As she lists virtues and reassures interested listeners that the labor involved with raising chickens is minimal compared to what’s required for the average family dog, she’s inevitably asked about noise. “It’s the number one concern,” says Breen. “People think it’s the hens that crow, but it’s only the roosters.”
Breen’s backyard is a proving ground for the truth of her pitch, and she regularly invites those who are curious or skeptical to meet her birds for themselves. Her four hens mill about in the fenced yard and scratch at the dirt in the flower beds. Their hushed clucking is only disturbed by the occasional SEPTA train passing on the tracks just beyond the back fence. Despite that constant reminder of urban life, the experience has a certain rural tranquility. “It’s like explaining why it’s so fun to watch a fish tank. It’s just really kind of nice to sit and watch the chickens,” Breen says.
The in-person experience has become a major part of Breen’s pitch to neighborhood leaders and, most recently, Councilman-At-Large Al Taubenberger. Their meeting happened somewhat by chance as Breen presented at the Fox Chase Homeowners Association on a night that the newly elected Councilman Taubenberger was in attendance. She approached him and gave her pitch about the need for new legislation.
Taubenberger joked that she was the first person to lobby him as a councilman, and he subsequently invited her to bring a chicken to his office for a meet and greet. At the meeting, he helped educate her on the necessary legal steps to change the law.
“I learned that I need to get nine council people positively oriented toward chicken legalization. I’m trying to recruit chicken owners in each council district to approach their councilperson,” Breen says.
Through the Facebook group, she has successfully mobilized people living in a number of the city’s 10 council districts to petition their representative, and is actively seeking more. She has also drafted a new version of the livestock ordinance that removes chickens from the list of banned farm animals and places them under the same category as dogs and cats. It’s a simple fix, and Breen feels that enough laws are already in place to protect quality of life.

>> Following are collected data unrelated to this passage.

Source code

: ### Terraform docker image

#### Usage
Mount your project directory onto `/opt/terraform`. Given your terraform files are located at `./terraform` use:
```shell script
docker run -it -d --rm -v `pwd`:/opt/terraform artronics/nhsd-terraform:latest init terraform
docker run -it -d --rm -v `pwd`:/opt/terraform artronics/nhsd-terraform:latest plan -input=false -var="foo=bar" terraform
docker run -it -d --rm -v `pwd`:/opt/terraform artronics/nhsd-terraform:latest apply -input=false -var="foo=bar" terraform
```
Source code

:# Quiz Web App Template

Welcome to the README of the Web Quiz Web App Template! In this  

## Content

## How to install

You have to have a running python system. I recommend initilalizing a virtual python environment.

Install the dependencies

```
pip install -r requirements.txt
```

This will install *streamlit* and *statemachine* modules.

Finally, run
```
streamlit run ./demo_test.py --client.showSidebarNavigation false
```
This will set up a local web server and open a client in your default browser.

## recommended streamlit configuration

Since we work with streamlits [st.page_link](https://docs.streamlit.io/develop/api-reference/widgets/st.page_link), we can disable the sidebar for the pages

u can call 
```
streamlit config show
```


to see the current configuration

Breen estimates that she adds more than 20 members per month to her Facebook group as backyard chicken-raising gains popularity throughout the city. It’s an issue that certainly isn’t going away, and Breen is determined to see the fight through to full legalization.
Despite continued opposition from some members of Council, she’s hopeful that with continued lobbying by chicken owners, the law can be changed within the year.